→ **Task description**:
Give the lines below again exactly, starting with the line that holds "- To ensure" and going on through the line that holds "- Breaks down".

Collected data entries
━━━━━━━━━━━━━━━━
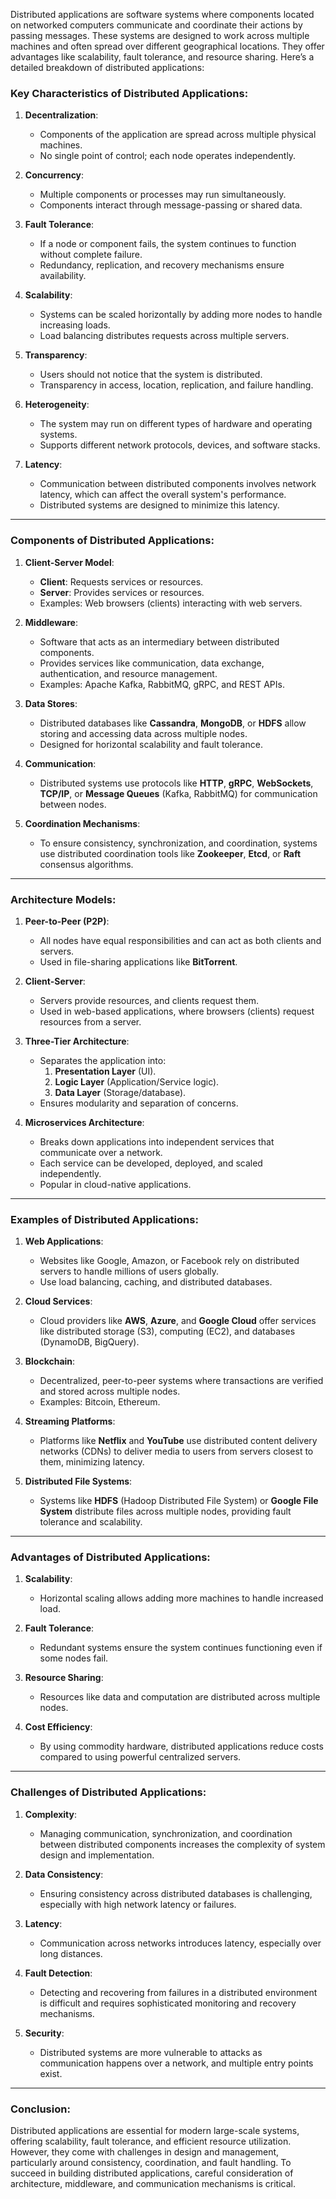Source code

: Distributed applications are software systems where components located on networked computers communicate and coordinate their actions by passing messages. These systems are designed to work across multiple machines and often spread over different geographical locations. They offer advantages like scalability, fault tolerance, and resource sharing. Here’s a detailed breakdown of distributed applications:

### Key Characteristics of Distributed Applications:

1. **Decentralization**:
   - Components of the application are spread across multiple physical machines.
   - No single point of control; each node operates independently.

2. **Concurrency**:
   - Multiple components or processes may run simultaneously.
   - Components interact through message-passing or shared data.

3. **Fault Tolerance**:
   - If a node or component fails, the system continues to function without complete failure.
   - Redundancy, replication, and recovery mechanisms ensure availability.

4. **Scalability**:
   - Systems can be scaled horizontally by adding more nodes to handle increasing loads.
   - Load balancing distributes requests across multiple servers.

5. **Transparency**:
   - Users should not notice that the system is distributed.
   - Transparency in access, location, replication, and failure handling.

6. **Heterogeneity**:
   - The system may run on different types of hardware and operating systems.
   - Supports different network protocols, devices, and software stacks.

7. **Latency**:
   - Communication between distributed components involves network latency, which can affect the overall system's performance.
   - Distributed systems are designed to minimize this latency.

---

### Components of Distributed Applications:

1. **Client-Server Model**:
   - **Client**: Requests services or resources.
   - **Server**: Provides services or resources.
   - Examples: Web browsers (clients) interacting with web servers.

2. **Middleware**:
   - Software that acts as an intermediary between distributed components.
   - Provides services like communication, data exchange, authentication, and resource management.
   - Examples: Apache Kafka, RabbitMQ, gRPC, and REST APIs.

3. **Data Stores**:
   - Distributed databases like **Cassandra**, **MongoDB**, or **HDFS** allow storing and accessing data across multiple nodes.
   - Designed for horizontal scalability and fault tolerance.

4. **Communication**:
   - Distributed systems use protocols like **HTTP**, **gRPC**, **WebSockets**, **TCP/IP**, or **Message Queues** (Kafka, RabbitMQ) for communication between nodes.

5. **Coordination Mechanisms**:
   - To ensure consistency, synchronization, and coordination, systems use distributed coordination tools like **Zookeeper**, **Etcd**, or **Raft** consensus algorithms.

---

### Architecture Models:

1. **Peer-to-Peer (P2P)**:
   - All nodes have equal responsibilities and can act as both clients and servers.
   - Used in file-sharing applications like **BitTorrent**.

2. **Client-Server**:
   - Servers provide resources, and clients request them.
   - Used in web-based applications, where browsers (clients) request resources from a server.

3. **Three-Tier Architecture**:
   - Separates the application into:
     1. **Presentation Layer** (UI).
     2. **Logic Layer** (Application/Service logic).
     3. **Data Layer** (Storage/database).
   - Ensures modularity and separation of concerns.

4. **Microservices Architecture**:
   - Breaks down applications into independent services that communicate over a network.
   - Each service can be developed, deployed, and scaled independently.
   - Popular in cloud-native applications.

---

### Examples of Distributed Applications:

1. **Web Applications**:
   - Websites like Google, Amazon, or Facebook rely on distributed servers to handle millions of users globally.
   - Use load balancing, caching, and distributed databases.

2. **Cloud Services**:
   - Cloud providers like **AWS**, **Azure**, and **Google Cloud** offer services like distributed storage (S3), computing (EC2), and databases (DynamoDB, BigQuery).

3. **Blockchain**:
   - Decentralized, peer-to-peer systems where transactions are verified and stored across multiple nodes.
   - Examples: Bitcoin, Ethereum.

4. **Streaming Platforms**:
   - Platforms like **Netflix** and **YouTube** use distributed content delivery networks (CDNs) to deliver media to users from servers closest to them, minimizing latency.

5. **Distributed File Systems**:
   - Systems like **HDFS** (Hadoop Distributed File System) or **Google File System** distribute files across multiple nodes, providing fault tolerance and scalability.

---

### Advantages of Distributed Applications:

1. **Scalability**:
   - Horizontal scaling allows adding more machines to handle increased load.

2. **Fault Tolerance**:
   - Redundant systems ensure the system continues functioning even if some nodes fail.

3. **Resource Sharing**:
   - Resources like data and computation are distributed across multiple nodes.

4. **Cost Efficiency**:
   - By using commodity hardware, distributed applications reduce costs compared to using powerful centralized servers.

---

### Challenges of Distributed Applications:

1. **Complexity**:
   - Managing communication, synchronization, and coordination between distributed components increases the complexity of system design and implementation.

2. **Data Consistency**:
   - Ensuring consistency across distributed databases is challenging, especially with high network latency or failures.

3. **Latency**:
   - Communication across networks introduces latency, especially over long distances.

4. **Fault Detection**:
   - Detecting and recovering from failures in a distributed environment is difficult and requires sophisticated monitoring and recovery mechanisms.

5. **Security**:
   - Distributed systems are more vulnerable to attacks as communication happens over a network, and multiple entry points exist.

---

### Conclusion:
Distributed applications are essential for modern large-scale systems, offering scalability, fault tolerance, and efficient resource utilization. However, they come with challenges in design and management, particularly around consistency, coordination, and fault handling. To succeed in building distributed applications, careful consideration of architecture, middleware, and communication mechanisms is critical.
━━━━━━━━━━━━━━━━
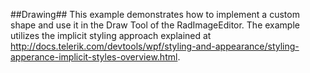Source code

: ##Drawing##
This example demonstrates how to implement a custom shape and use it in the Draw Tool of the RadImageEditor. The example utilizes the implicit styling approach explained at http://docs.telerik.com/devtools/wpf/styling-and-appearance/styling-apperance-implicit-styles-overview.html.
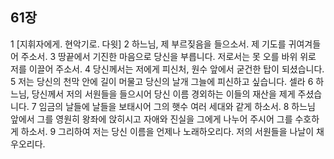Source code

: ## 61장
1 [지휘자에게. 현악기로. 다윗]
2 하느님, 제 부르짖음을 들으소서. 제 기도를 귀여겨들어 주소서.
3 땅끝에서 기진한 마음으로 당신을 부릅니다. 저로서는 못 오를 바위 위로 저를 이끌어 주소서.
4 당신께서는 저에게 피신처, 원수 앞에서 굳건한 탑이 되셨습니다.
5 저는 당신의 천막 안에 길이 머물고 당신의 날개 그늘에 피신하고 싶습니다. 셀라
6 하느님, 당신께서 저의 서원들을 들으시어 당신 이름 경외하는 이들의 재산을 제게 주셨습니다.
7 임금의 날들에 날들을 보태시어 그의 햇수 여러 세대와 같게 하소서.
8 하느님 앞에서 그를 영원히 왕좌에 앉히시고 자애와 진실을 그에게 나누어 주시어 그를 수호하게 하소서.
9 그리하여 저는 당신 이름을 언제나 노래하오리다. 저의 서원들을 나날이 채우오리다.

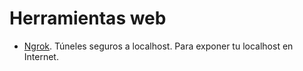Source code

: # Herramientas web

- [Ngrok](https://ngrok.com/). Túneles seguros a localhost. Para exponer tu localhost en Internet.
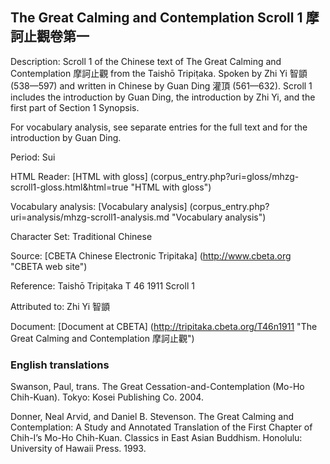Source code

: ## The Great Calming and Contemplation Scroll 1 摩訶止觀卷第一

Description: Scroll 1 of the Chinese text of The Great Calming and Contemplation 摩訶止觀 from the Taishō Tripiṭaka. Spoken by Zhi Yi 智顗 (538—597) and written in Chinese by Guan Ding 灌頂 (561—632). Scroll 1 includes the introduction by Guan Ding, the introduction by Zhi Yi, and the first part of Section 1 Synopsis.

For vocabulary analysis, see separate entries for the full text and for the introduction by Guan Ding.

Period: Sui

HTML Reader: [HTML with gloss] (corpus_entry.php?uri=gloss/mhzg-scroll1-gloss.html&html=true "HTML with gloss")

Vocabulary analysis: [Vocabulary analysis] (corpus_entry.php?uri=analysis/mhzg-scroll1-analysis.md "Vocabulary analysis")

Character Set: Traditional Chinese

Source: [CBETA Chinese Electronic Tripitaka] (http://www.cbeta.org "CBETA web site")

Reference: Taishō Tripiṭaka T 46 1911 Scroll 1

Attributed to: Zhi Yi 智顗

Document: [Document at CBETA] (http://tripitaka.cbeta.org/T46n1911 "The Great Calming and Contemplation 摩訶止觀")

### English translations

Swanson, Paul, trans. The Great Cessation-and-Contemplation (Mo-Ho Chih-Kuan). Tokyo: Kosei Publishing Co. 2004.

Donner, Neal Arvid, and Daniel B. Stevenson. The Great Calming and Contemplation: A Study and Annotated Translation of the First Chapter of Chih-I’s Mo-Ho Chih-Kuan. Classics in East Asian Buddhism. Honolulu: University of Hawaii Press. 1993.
━━━━━━━━━━━━━━━━
→ **Result for this exercise**:
   - To ensure consistency, synchronization, and coordination, systems use distributed coordination tools like **Zookeeper**, **Etcd**, or **Raft** consensus algorithms.

---

### Architecture Models:

1. **Peer-to-Peer (P2P)**:
   - All nodes have equal responsibilities and can act as both clients and servers.
   - Used in file-sharing applications like **BitTorrent**.

2. **Client-Server**:
   - Servers provide resources, and clients request them.
   - Used in web-based applications, where browsers (clients) request resources from a server.

3. **Three-Tier Architecture**:
   - Separates the application into:
     1. **Presentation Layer** (UI).
     2. **Logic Layer** (Application/Service logic).
     3. **Data Layer** (Storage/database).
   - Ensures modularity and separation of concerns.

4. **Microservices Architecture**:
   - Breaks down applications into independent services that communicate over a network.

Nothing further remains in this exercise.